For those who believe the RCC is the Church, "the occupant of the See of Rome the successor of Peter in the supreme pastorate," no further proof is needed.

For those who do not believe the RCC is the Church, "the occupant of the See of Rome the successor of Peter in the supreme pastorate," no further un-Scriptural proof can be given.






Why do you think hundreds of protestant pastors haver converting to Catholicism in the last 15 years?

I have two answers:


1) An outpouring of the Holy Spirit

AND

2) The internet, which provides easily accessible information about the early Church

I may also say that many Catholics have converted to Protestantism as well.

One reason why this happens is that many are seeking truth. They often will jump from  church to church. The problem is you will not likely find the true church if you are looking to the institutional church system or some affiliation or historical facts Truth is not always in historical evidences or tradition. for the church is based on faith in Christ and the Holy spirit and not men or institutions. The church is a relation and not affiliation. True we need the fellowship of other believers and teachers.  but you will not really find truth until you seek Christ with all your heart. As it says"trust in the Lord with all your heart and do not lean on your own understand but in all thy ways acknowledge Him and he shall direct thy path."  When you put Christ at the very center of all you are and do then you will find truth.

It is true that Satan has masterfully injected confusion into this thing we call Christianity so we often will look at the wrong things while looking for truth. Protestant catholic really has little to with finding the truth for truth is revealed truth and that truth is in the person of Jesus Christ  There are no pet denominations in Gods kingdom but only those who walk in the Spirit.

Jumping from one church or denomination to another is not an  outpouring of the Holy Spirit.

There was a mighty outpouring of the Holy spirit on the day of Pentecost that caused thousands to receive Christ. this can still and does happen today. People who are transformed by the Holy Spirits power. This is not something you join but something you experience. It is a revaltion of the truth that Jesus is the Lord of Lords and the king of kings. The  only way of salvation. A witness so strong that many were willing to die for that truth.

I can only liken it to " I once was lost but now I'm found.
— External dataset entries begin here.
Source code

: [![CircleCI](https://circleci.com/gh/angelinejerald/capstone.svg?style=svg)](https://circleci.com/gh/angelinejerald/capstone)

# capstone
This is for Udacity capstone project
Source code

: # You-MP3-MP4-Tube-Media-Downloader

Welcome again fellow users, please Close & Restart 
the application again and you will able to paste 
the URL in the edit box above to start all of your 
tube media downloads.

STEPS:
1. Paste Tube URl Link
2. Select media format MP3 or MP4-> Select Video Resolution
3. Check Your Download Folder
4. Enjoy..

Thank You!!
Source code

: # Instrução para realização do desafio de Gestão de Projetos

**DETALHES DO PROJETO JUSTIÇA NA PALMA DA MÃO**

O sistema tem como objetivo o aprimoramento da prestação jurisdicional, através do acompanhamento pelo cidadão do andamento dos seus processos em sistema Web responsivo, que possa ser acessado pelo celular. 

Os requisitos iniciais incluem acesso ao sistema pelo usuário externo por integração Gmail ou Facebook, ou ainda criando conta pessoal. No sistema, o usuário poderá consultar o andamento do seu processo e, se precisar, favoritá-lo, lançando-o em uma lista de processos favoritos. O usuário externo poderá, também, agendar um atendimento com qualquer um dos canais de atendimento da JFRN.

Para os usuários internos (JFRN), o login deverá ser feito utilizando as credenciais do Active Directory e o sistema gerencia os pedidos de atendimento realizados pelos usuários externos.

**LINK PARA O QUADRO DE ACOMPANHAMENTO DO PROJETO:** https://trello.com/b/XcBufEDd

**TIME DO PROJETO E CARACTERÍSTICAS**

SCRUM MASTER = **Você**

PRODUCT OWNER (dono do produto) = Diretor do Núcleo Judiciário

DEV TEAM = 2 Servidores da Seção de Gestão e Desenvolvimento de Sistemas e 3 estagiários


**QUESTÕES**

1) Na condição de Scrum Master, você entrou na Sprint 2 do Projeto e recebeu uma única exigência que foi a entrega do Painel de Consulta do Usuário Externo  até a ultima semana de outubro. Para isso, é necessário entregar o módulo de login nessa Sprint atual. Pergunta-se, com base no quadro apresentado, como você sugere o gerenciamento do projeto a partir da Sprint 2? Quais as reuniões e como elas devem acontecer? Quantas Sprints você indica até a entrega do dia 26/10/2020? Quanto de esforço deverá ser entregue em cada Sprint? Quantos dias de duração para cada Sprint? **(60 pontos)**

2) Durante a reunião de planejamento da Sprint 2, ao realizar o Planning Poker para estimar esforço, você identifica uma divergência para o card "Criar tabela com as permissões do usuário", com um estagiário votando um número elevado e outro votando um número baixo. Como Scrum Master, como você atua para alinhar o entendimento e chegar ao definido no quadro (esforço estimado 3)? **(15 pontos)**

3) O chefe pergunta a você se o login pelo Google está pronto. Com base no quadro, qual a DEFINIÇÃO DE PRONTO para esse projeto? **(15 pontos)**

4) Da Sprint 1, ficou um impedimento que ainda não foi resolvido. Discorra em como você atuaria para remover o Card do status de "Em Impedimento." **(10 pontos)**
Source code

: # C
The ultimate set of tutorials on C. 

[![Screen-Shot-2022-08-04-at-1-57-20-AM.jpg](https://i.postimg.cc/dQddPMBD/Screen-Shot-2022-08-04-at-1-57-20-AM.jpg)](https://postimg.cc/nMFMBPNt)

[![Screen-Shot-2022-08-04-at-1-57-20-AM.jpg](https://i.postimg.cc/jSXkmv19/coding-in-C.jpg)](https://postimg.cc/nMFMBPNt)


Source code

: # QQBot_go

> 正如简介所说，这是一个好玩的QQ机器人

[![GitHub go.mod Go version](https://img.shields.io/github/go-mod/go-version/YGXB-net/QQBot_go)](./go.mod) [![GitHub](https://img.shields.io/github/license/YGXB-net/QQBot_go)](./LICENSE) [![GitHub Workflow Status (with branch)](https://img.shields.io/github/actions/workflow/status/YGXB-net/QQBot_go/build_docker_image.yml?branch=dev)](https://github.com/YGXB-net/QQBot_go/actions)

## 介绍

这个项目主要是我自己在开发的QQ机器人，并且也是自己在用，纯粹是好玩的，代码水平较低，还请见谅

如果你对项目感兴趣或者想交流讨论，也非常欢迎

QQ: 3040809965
I was once blind but now I see." No affiliation will ever make these words come alive in you but the Holy Spirit, the same Holy spirit that moved in Peter at Pentecost  when He stood up And said.
This is that which was prophesied bu the Prophet Joel
 And it shall come to pass in the last days, saith God, I will pour out of my Spirit upon all flesh: and your sons and your daughters shall prophesy, and your young men shall see visions, and your old men shall dream dreams: 18 And on my servants and on my handmaidens I will pour out in those days of my Spirit; and they shall prophesy: 19 And I will shew wonders in heaven above, and signs in the earth beneath; blood, and fire, and vapour of smoke: 20 The sun shall be turned into darkness, and the moon into blood, before that great and notable day of the Lord come: 21 And it shall come to pass, that whosoever shall call on the name of the Lord shall be saved.